As we write this column, the United States is going into the 23rd day of the partial shutdown of the federal government. When we discussed the shutdown in a previous column, we hoped that column would be old news by the time you read it in your agricultural newspaper. Tragically, that was not to be.

On its website, The Washington Post provided a video (https://tinyurl.com/y7mu448m) that featured John Boyd of Baskerville, Va. Boyd said “this thing is a national disaster … I need my money so I can plant my crop on time and finish harvesting.” He sold soybeans for $16 a bushel and said now he will be lucky to get $8 if he can find a buyer.

With the Chinese trade dispute, he needs the promised Trade Retaliation Mitigation payment to finish harvesting his soybeans and plant his wheat crop. “Because of the President’s government shutdown, I cannot get my check from the U.S. Department of Agriculture,” Boyd said at the time.

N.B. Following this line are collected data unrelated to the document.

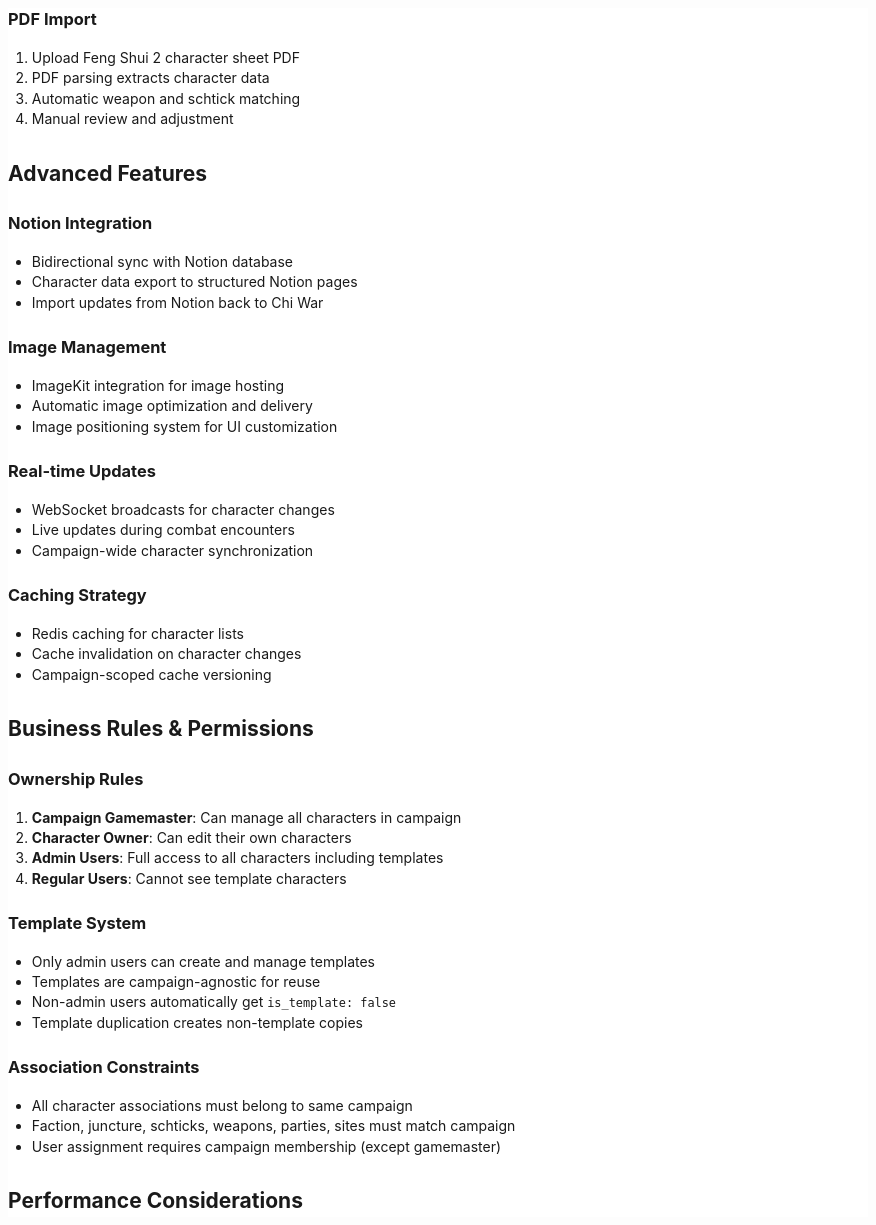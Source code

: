 ### PDF Import
1. Upload Feng Shui 2 character sheet PDF
2. PDF parsing extracts character data
3. Automatic weapon and schtick matching
4. Manual review and adjustment

## Advanced Features

### Notion Integration
- Bidirectional sync with Notion database
- Character data export to structured Notion pages
- Import updates from Notion back to Chi War

### Image Management
- ImageKit integration for image hosting
- Automatic image optimization and delivery
- Image positioning system for UI customization

### Real-time Updates
- WebSocket broadcasts for character changes
- Live updates during combat encounters
- Campaign-wide character synchronization

### Caching Strategy
- Redis caching for character lists
- Cache invalidation on character changes
- Campaign-scoped cache versioning

## Business Rules & Permissions

### Ownership Rules
1. **Campaign Gamemaster**: Can manage all characters in campaign
2. **Character Owner**: Can edit their own characters
3. **Admin Users**: Full access to all characters including templates
4. **Regular Users**: Cannot see template characters

### Template System
- Only admin users can create and manage templates
- Templates are campaign-agnostic for reuse
- Non-admin users automatically get `is_template: false`
- Template duplication creates non-template copies

### Association Constraints
- All character associations must belong to same campaign
- Faction, juncture, schticks, weapons, parties, sites must match campaign
- User assignment requires campaign membership (except gamemaster)

## Performance Considerations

A New York Times story written by Jack Healy and Tyler Pager began by highlighting the problem of a Georgia “pecan farmer (who) lost out on his chance to buy his first orchard. The local Farm Service Agency office that would have processed his loan application was shut down” (https://tinyurl.com/yc7e9ngg). The impact on Davinder Singh was “losing out on the chance to finally buy his own orchard instead of working other people’s land.”

In another Times story (https://tinyurl.com/ycugkkp6), this one by Sheila Kaplan, “The Food and Drug Administration has stopped routine food safety inspections of seafood, fruits, vegetables and many other foods at high risk of contamination because of the federal government’s shutdown, Dr. Scott Gottlieb, the agency’s commissioner, said.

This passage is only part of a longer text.